Sisi: Nahda Barajı meselesini çözme yönünde siyasi iradeye sahibiz

Mısır Cumhurbaşkanı Sisi, Cibuti Cumhurbaşkanı dğn İsmail Ömer Gulle ile bir araya geldi. (Mısır Cumhurbaşkanlığı)
Mısır Cumhurbaşkanı Sisi, Cibuti Cumhurbaşkanı dğn İsmail Ömer Gulle ile bir araya geldi. (Mısır Cumhurbaşkanlığı)
TT

Sisi: Nahda Barajı meselesini çözme yönünde siyasi iradeye sahibiz

Mısır Cumhurbaşkanı Sisi, Cibuti Cumhurbaşkanı dğn İsmail Ömer Gulle ile bir araya geldi. (Mısır Cumhurbaşkanlığı)
Mısır Cumhurbaşkanı Sisi, Cibuti Cumhurbaşkanı dğn İsmail Ömer Gulle ile bir araya geldi. (Mısır Cumhurbaşkanlığı)

Mısır Cumhurbaşkanı Abdulfettah Sisi ülkesinin, Etiyopya’nın Nil'in ana kolu üzerine inşa ettiği ve Kahire ve Hartum ile arasındaki gerilimi artıran Nahda Barajı’nın dolum ve işletimi konusunda yasal açıdan bağlayıcı bir anlaşmaya varmayı amaçlayan ‘siyasi iradeye’ sahip olduğunu söyledi.
Mısır Cumhurbaşkanı Sisi, Cibuti Cumhurbaşkanı İsmail Ömer Gulle’yi dün Kahire’nin doğusundaki Federal Saray’da ağırladı. Cumhurbaşkanı Sisi’nin açıklamalarına göre toplantıda Kızıldeniz güvenliği ve Afrika Boynuzu'ndaki bölgesel gelişmeleri görüşen ikili, Mısır’ın Cibuti'de lojistik bölge kurmasına yönelik bir anlaşma imzaladı.
Cumhurbaşkanı Sisi, Gulle ile düzenlediği basın toplantısında şunları söyledi:
“Mısır ve Cibuti, her düzeyde güçlü ve karşılıklı siyasi irade ile desteklenen stratejik ilişkilere sahipler. İki ülke arasında çeşitli ikili ve bölgesel düzeylerde devam eden iletişim ve koordinasyonun devamı niteliğindeki bu ziyaret, geçen yıl mayıs ayında Cibuti'de gerçekleşen temaslar sırasındaki istişarelerin devamı niteliğinde.”
Son dönemde iki ülke arasında siyasi ve ekonomik alanlarda iş birliği yönünde önemli adımlar atılıyor.
Sisi, ‘samimi ve şeffaf’ olarak nitelendirdiği görüşmelerin iki ülkeyi ilgilendiren ve bölgesel düzeydeki birçok dosya ve meseleye ilişkin görüşlerde ağlanan yakınlaşmayı yansıttığını belirtti.

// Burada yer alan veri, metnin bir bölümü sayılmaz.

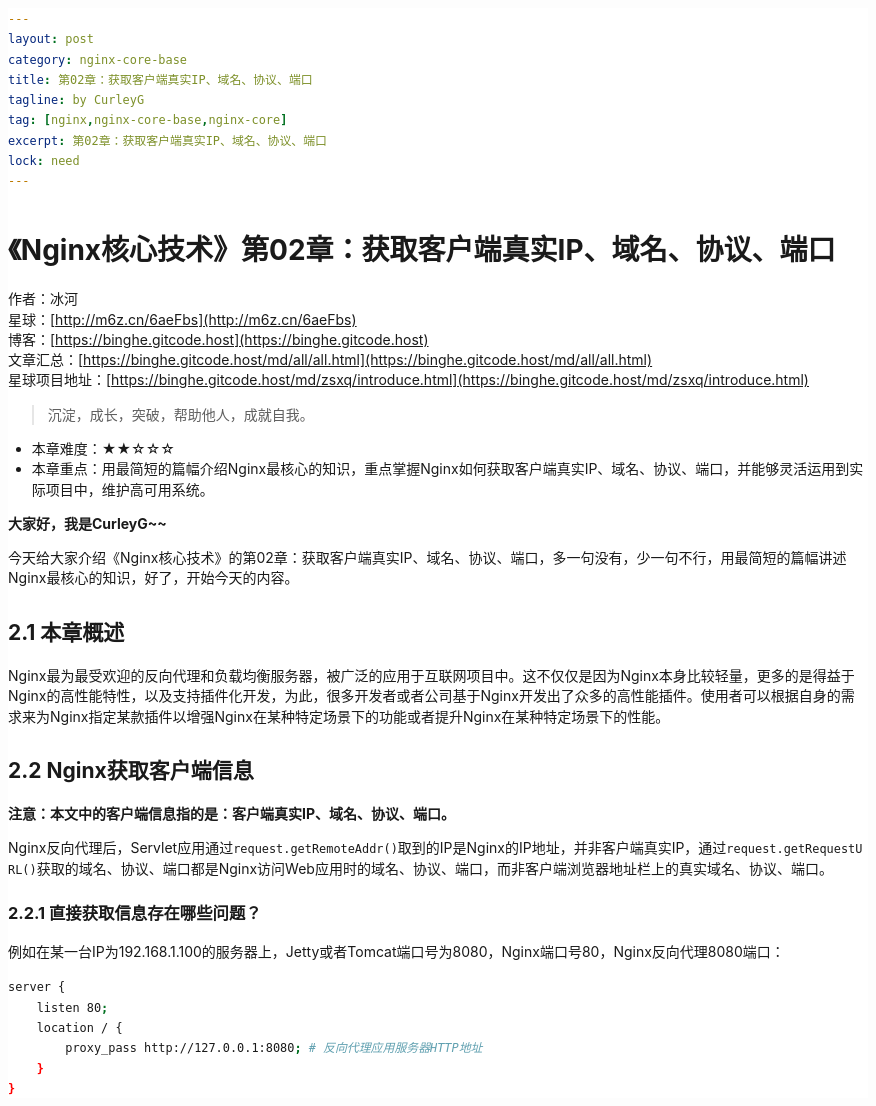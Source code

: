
```yaml
---
layout: post
category: nginx-core-base
title: 第02章：获取客户端真实IP、域名、协议、端口
tagline: by CurleyG
tag: [nginx,nginx-core-base,nginx-core]
excerpt: 第02章：获取客户端真实IP、域名、协议、端口
lock: need
---
```


# 《Nginx核心技术》第02章：获取客户端真实IP、域名、协议、端口

作者：冰河
<br/>星球：[http://m6z.cn/6aeFbs](http://m6z.cn/6aeFbs)
<br/>博客：[https://binghe.gitcode.host](https://binghe.gitcode.host)
<br/>文章汇总：[https://binghe.gitcode.host/md/all/all.html](https://binghe.gitcode.host/md/all/all.html)
<br/>星球项目地址：[https://binghe.gitcode.host/md/zsxq/introduce.html](https://binghe.gitcode.host/md/zsxq/introduce.html)

> 沉淀，成长，突破，帮助他人，成就自我。

* 本章难度：★★☆☆☆
* 本章重点：用最简短的篇幅介绍Nginx最核心的知识，重点掌握Nginx如何获取客户端真实IP、域名、协议、端口，并能够灵活运用到实际项目中，维护高可用系统。

**大家好，我是CurleyG~~**

今天给大家介绍《Nginx核心技术》的第02章：获取客户端真实IP、域名、协议、端口，多一句没有，少一句不行，用最简短的篇幅讲述Nginx最核心的知识，好了，开始今天的内容。

## 2.1 本章概述

Nginx最为最受欢迎的反向代理和负载均衡服务器，被广泛的应用于互联网项目中。这不仅仅是因为Nginx本身比较轻量，更多的是得益于Nginx的高性能特性，以及支持插件化开发，为此，很多开发者或者公司基于Nginx开发出了众多的高性能插件。使用者可以根据自身的需求来为Nginx指定某款插件以增强Nginx在某种特定场景下的功能或者提升Nginx在某种特定场景下的性能。

## 2.2 Nginx获取客户端信息

**注意：本文中的客户端信息指的是：客户端真实IP、域名、协议、端口。**

Nginx反向代理后，Servlet应用通过`request.getRemoteAddr()`取到的IP是Nginx的IP地址，并非客户端真实IP，通过`request.getRequestURL()`获取的域名、协议、端口都是Nginx访问Web应用时的域名、协议、端口，而非客户端浏览器地址栏上的真实域名、协议、端口。

### 2.2.1 直接获取信息存在哪些问题？

例如在某一台IP为192.168.1.100的服务器上，Jetty或者Tomcat端口号为8080，Nginx端口号80，Nginx反向代理8080端口：

```bash
server {
    listen 80;
    location / {
        proxy_pass http://127.0.0.1:8080; # 反向代理应用服务器HTTP地址
    }
}
```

Başta ekonomi, ticaret ve yatırım olmak üzere iki ülke arasındaki tüm mevcut iş birliği fırsatlarının gözden geçirildiğini, bunların seçkin siyasi ilişkiler düzeyine yükseltilmesi için neler yapılabileceğini görüştüklerini kaydetti.

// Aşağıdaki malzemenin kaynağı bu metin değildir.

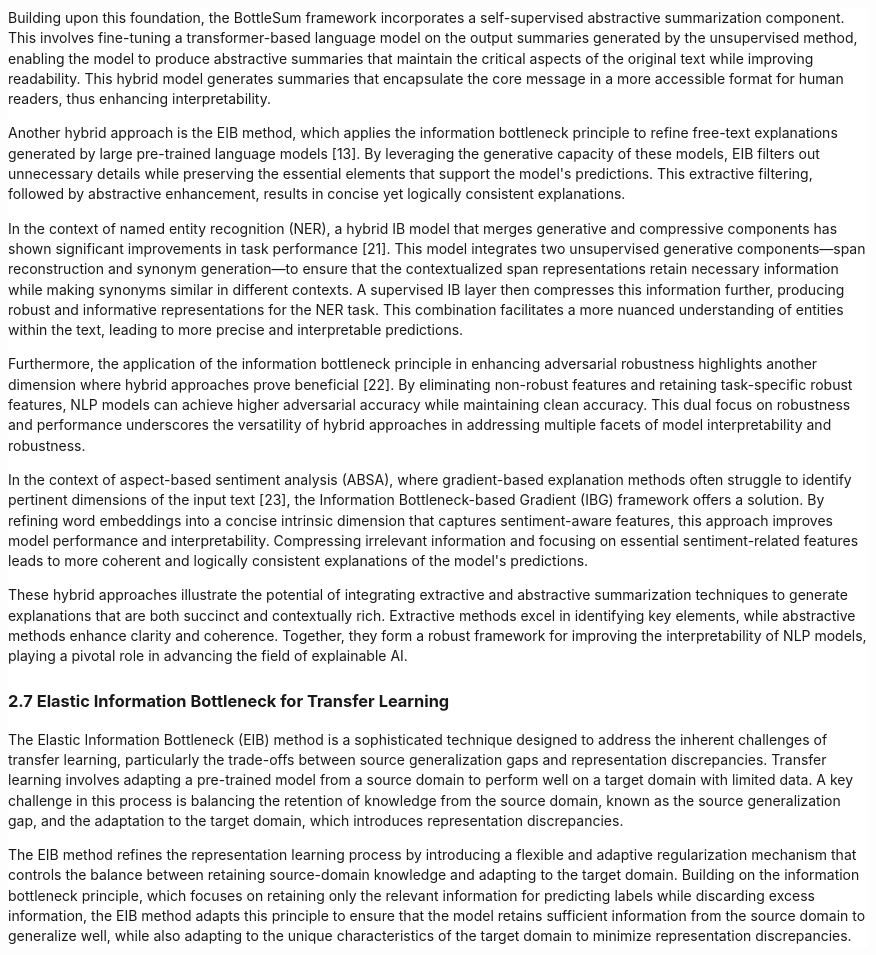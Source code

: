 Building upon this foundation, the BottleSum framework incorporates a self-supervised abstractive summarization component. This involves fine-tuning a transformer-based language model on the output summaries generated by the unsupervised method, enabling the model to produce abstractive summaries that maintain the critical aspects of the original text while improving readability. This hybrid model generates summaries that encapsulate the core message in a more accessible format for human readers, thus enhancing interpretability.

Another hybrid approach is the EIB method, which applies the information bottleneck principle to refine free-text explanations generated by large pre-trained language models [13]. By leveraging the generative capacity of these models, EIB filters out unnecessary details while preserving the essential elements that support the model's predictions. This extractive filtering, followed by abstractive enhancement, results in concise yet logically consistent explanations.

In the context of named entity recognition (NER), a hybrid IB model that merges generative and compressive components has shown significant improvements in task performance [21]. This model integrates two unsupervised generative components—span reconstruction and synonym generation—to ensure that the contextualized span representations retain necessary information while making synonyms similar in different contexts. A supervised IB layer then compresses this information further, producing robust and informative representations for the NER task. This combination facilitates a more nuanced understanding of entities within the text, leading to more precise and interpretable predictions.

Furthermore, the application of the information bottleneck principle in enhancing adversarial robustness highlights another dimension where hybrid approaches prove beneficial [22]. By eliminating non-robust features and retaining task-specific robust features, NLP models can achieve higher adversarial accuracy while maintaining clean accuracy. This dual focus on robustness and performance underscores the versatility of hybrid approaches in addressing multiple facets of model interpretability and robustness.

In the context of aspect-based sentiment analysis (ABSA), where gradient-based explanation methods often struggle to identify pertinent dimensions of the input text [23], the Information Bottleneck-based Gradient (IBG) framework offers a solution. By refining word embeddings into a concise intrinsic dimension that captures sentiment-aware features, this approach improves model performance and interpretability. Compressing irrelevant information and focusing on essential sentiment-related features leads to more coherent and logically consistent explanations of the model's predictions.

These hybrid approaches illustrate the potential of integrating extractive and abstractive summarization techniques to generate explanations that are both succinct and contextually rich. Extractive methods excel in identifying key elements, while abstractive methods enhance clarity and coherence. Together, they form a robust framework for improving the interpretability of NLP models, playing a pivotal role in advancing the field of explainable AI.

### 2.7 Elastic Information Bottleneck for Transfer Learning

The Elastic Information Bottleneck (EIB) method is a sophisticated technique designed to address the inherent challenges of transfer learning, particularly the trade-offs between source generalization gaps and representation discrepancies. Transfer learning involves adapting a pre-trained model from a source domain to perform well on a target domain with limited data. A key challenge in this process is balancing the retention of knowledge from the source domain, known as the source generalization gap, and the adaptation to the target domain, which introduces representation discrepancies.

The EIB method refines the representation learning process by introducing a flexible and adaptive regularization mechanism that controls the balance between retaining source-domain knowledge and adapting to the target domain. Building on the information bottleneck principle, which focuses on retaining only the relevant information for predicting labels while discarding excess information, the EIB method adapts this principle to ensure that the model retains sufficient information from the source domain to generalize well, while also adapting to the unique characteristics of the target domain to minimize representation discrepancies.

Karşılıklı yatırımların artırılması ve Mısırlı şirketlerin Cibuti'deki ekonomik kalkınma çabalarına destek sağlaması hususlarında mutabık kalan taraflar iki ülke arasındaki ticaret alışverişi hacmini artırma yönünde adımlar atılması gerektiğini vurguladılar.
Görüşmede ayrıca eğitim, sağlık, ulaşım ve limanlar arası bağlantı alanlarındaki iş birliğinin artırılması ve Kahire ile Cibuti arasına doğrudan uçuş getirilmesi çabaları ele alındı. Bunun yanı sıra başta el-Ezher olmak üzere iki ülkedeki prestijli dini kurumlar aracılığıyla İslam'ın ılımlı değerlerini yayma yoluyla din görevlilerinin eğitimi ve radikal ideolojiyle mücadele alanlarında iş birliğinde bulunulmasının önemine dikkat çekti.

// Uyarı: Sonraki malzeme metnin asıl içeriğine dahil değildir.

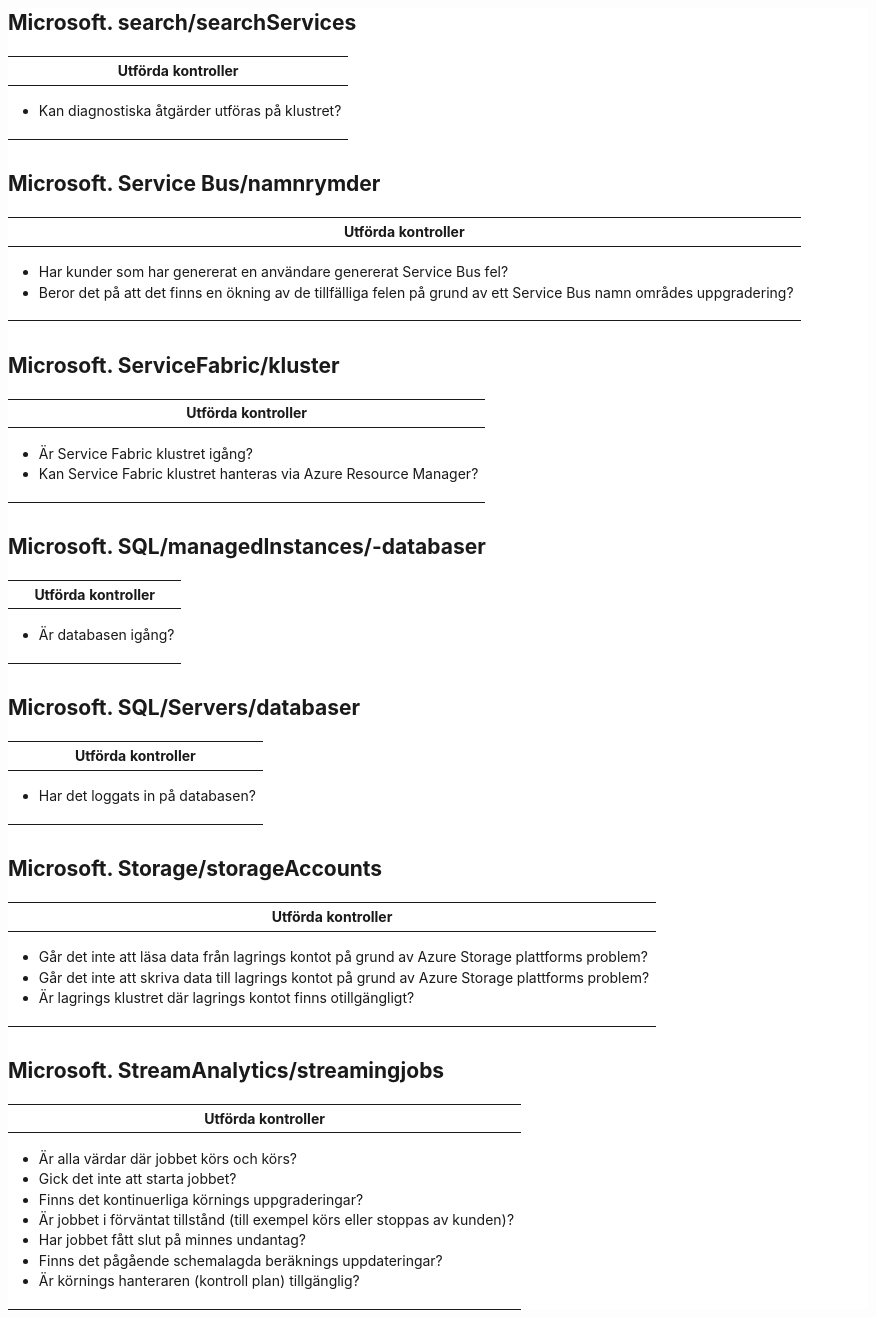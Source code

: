 ## <a name="microsoftsearchsearchservices"></a>Microsoft. search/searchServices
|Utförda kontroller|
|---|
|<ul><li>Kan diagnostiska åtgärder utföras på klustret?</li></ul>|

## <a name="microsoftservicebusnamespaces"></a>Microsoft. Service Bus/namnrymder
|Utförda kontroller|
|---|
|<ul><li>Har kunder som har genererat en användare genererat Service Bus fel?</li><li>Beror det på att det finns en ökning av de tillfälliga felen på grund av ett Service Bus namn områdes uppgradering?</li></ul>|

## <a name="microsoftservicefabricclusters"></a>Microsoft. ServiceFabric/kluster
|Utförda kontroller|
|---|
|<ul><li>Är Service Fabric klustret igång?</li><li>Kan Service Fabric klustret hanteras via Azure Resource Manager?</li></ul>|

## <a name="microsoftsqlmanagedinstancesdatabases"></a>Microsoft. SQL/managedInstances/-databaser
|Utförda kontroller|
|---|
|<ul><li>Är databasen igång?</li></ul>|

## <a name="microsoftsqlserversdatabases"></a>Microsoft. SQL/Servers/databaser
|Utförda kontroller|
|---|
|<ul><li>Har det loggats in på databasen?</li></ul>|

## <a name="microsoftstoragestorageaccounts"></a>Microsoft. Storage/storageAccounts
|Utförda kontroller|
|---|
|<ul><li>Går det inte att läsa data från lagrings kontot på grund av Azure Storage plattforms problem?</li><li>Går det inte att skriva data till lagrings kontot på grund av Azure Storage plattforms problem?</li><li>Är lagrings klustret där lagrings kontot finns otillgängligt?</li></ul>|

## <a name="microsoftstreamanalyticsstreamingjobs"></a>Microsoft. StreamAnalytics/streamingjobs
|Utförda kontroller|
|---|
|<ul><li>Är alla värdar där jobbet körs och körs?</li><li>Gick det inte att starta jobbet?</li><li>Finns det kontinuerliga körnings uppgraderingar?</li><li>Är jobbet i förväntat tillstånd (till exempel körs eller stoppas av kunden)?</li><li>Har jobbet fått slut på minnes undantag?</li><li>Finns det pågående schemalagda beräknings uppdateringar?</li><li>Är körnings hanteraren (kontroll plan) tillgänglig?</li></ul>|
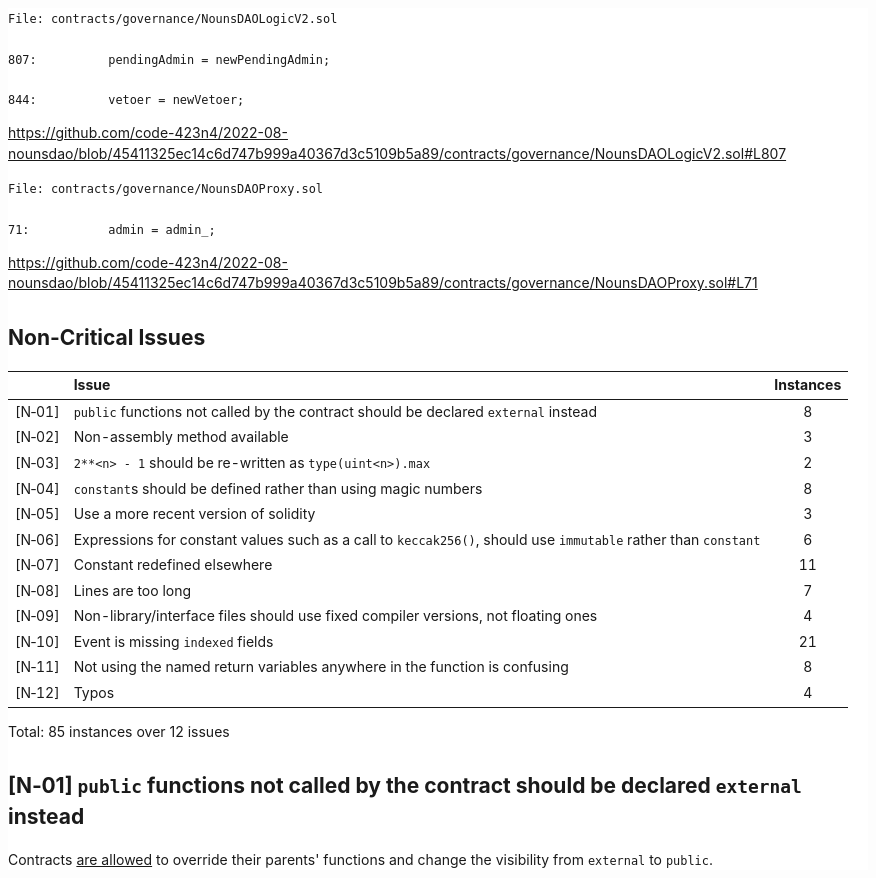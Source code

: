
 ```solidity
File: contracts/governance/NounsDAOLogicV2.sol

807:          pendingAdmin = newPendingAdmin;

844:          vetoer = newVetoer;

```
https://github.com/code-423n4/2022-08-nounsdao/blob/45411325ec14c6d747b999a40367d3c5109b5a89/contracts/governance/NounsDAOLogicV2.sol#L807

```solidity
File: contracts/governance/NounsDAOProxy.sol

71:           admin = admin_;

```
https://github.com/code-423n4/2022-08-nounsdao/blob/45411325ec14c6d747b999a40367d3c5109b5a89/contracts/governance/NounsDAOProxy.sol#L71

## Non-Critical Issues
| |Issue|Instances|
|-|:-|:-:|
| [N&#x2011;01] | `public` functions not called by the contract should be declared `external` instead | 8 |
| [N&#x2011;02] | Non-assembly method available | 3 |
| [N&#x2011;03] | `2**<n> - 1` should be re-written as `type(uint<n>).max` | 2 |
| [N&#x2011;04] | `constant`s should be defined rather than using magic numbers | 8 |
| [N&#x2011;05] | Use a more recent version of solidity | 3 |
| [N&#x2011;06] | Expressions for constant values such as a call to `keccak256()`, should use `immutable` rather than `constant` | 6 |
| [N&#x2011;07] | Constant redefined elsewhere | 11 |
| [N&#x2011;08] | Lines are too long | 7 |
| [N&#x2011;09] | Non-library/interface files should use fixed compiler versions, not floating ones | 4 |
| [N&#x2011;10] | Event is missing `indexed` fields | 21 |
| [N&#x2011;11] | Not using the named return variables anywhere in the function is confusing | 8 |
| [N&#x2011;12] | Typos | 4 |

Total: 85 instances over 12 issues

## [N&#x2011;01]  `public` functions not called by the contract should be declared `external` instead
Contracts [are allowed](https://docs.soliditylang.org/en/latest/contracts.html#function-overriding) to override their parents' functions and change the visibility from `external` to `public`.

Sisi, Mısır'ın çeşitli makamlar ile iş birliği içinde, Mısır Kalkınma Ortaklık Ajansı (EAPD) aracılığıyla Cibuti'deki kardeşlerini desteklemeye ve eğitim alanında kadroları geliştirmeye devam edeceğini yineledi.
Görüşmede Nahda Barajı dosyasının da ele alındığını belirten Sisi konuya dair şunları söyledi:
“Mısır; Nahda Barajı'nın dolum ve işletimi konusunda uluslararası hukuk kuralları ve Birleşmiş Milletler Güvenlik Konseyi kararları doğrultusunda, bölgesel güvenlik ve istikrarı artırma amacıyla uygun bir zaman çerçevesinde yasal açıdan bağlayıcı bir anlaşmaya varmayı amaçlayan siyasi iradeye sahip. Görüşmelerde Afrika Boynuzu'ndaki bölgesel durum ve gerilim odaklarının yer aldığı Kızıldeniz'in yüksek öncelikli güvenliği ele alındı. Kızıldeniz'in güvenliği ile ilgili olarak Mısır ve Cibuti arasındaki yoğun işbirliği ve koordinasyonun yanı sıra Kıta’nın bu önemli bölgesinde güvenlik ve istikrarı pekiştirme yönündeki çalışmalar, Mısır ve Cibuti’nin Kızıldeniz'in güvenliği ile ilgili yoğun iş birliği ve koordinasyonu da gündeme geldi.”
Yapılan açıklamalar görüşmede söz konusu hayati su yoluna ilişkin tüm politikaların entegre bir perspektiften formüle edilmesi konusunda kıyı devletlere düşen sorumluluklar da tartışıldı.
Mısır ziyaretinin iki kardeş ülkeyi her düzeyde bir araya getiren kardeşlik bağlarını ve stratejik ilişkileri yansıttığını vurgulayan Cibuti Cumhurbaşkanı İsmail Ömer Gulle de ekonomi, ticaret, yatırım, endüstri, sağlık, turizm, güvenlik, kültür, enerji, ulaşım, altyapı ve kapasite geliştirme gibi çeşitli alanlardaki iş birliğini geliştirerek yeni ufuklara açılması konusunda Sisi ile anlaşmaya vardıklarını bildirdi.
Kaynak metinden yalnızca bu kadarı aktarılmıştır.